BEGIN Source data

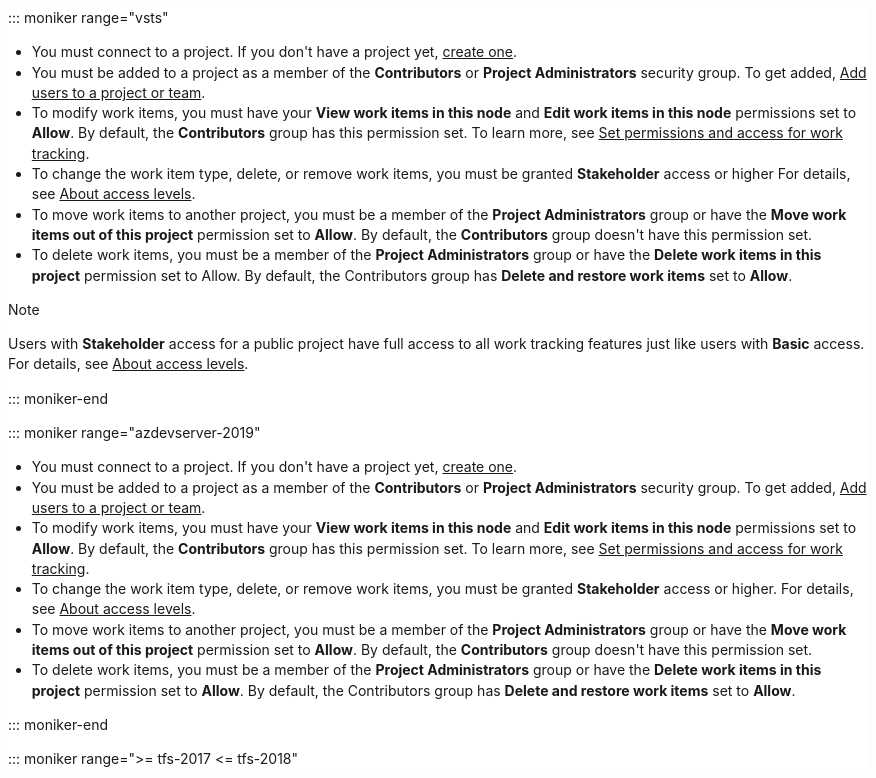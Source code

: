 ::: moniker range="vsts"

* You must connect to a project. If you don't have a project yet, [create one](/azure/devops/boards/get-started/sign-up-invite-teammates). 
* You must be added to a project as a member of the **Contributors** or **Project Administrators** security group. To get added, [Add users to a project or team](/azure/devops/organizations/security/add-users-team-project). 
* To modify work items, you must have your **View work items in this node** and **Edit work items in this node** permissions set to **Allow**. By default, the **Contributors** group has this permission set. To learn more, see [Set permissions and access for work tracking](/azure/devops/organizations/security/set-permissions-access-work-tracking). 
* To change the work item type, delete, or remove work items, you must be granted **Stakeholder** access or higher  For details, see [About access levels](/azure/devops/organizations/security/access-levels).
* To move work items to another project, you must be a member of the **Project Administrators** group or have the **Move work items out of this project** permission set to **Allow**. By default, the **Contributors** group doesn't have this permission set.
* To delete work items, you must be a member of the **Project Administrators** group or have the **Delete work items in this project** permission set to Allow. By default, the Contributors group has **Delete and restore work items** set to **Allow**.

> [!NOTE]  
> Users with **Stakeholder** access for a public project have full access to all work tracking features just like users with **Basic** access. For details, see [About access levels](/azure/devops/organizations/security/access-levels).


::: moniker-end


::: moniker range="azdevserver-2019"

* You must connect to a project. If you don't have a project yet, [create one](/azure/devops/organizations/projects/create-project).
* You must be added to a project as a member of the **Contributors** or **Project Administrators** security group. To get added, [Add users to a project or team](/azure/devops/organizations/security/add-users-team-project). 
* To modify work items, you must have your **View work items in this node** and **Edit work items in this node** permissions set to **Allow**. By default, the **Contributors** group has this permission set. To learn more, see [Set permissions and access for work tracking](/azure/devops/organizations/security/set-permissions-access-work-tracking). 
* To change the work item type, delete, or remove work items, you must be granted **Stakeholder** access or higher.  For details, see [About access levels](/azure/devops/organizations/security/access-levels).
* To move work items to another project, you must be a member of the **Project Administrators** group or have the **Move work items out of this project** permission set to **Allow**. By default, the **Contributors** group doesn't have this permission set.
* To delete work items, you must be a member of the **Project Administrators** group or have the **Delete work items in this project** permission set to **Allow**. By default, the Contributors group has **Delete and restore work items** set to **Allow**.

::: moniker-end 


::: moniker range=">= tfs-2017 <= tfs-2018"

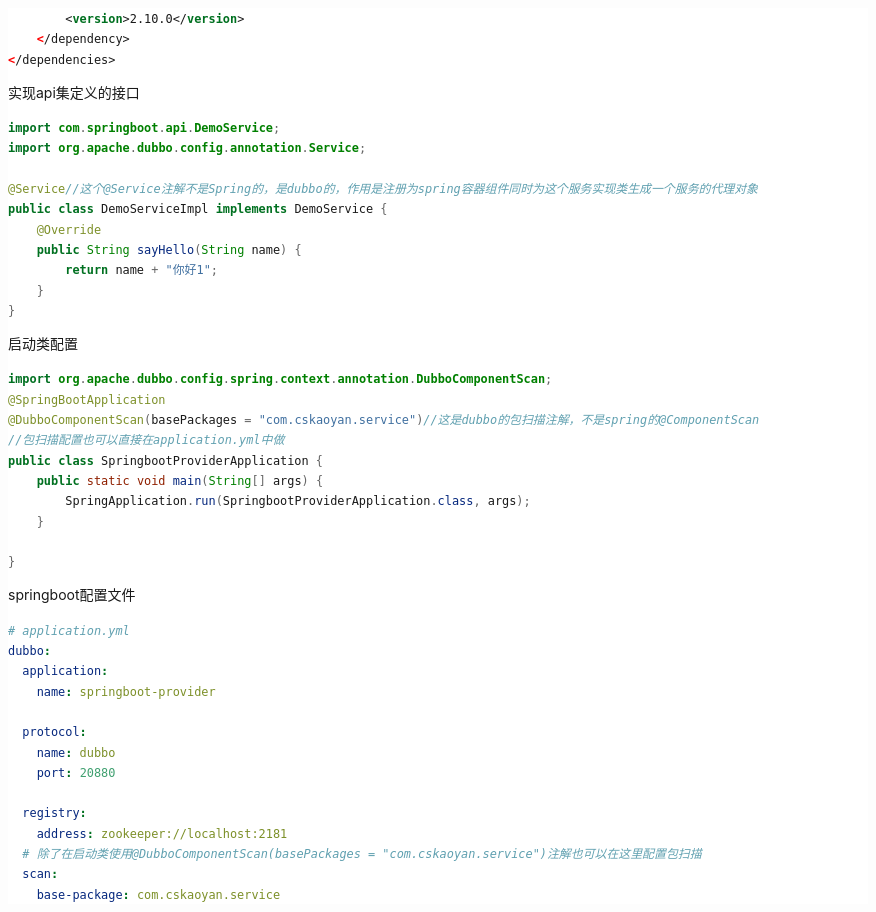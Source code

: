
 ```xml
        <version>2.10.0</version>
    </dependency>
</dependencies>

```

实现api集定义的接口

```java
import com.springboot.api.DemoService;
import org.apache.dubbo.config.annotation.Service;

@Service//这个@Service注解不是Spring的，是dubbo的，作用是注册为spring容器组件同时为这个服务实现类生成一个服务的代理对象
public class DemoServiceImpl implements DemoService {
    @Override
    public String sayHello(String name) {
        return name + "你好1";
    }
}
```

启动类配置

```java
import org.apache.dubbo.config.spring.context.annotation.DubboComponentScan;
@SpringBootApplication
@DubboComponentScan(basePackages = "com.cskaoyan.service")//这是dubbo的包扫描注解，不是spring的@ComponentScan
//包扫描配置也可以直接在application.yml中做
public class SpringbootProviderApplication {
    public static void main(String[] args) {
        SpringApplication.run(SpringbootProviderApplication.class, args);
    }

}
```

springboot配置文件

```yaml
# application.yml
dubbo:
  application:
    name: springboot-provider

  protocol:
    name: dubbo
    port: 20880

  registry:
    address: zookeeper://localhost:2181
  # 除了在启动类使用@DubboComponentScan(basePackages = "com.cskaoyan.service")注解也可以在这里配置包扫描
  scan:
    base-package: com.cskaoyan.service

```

END Source data

Exercise details: Copy each line of the data above that holds "args".

Result:
    public static void main(String[] args) {
        SpringApplication.run(SpringbootProviderApplication.class, args);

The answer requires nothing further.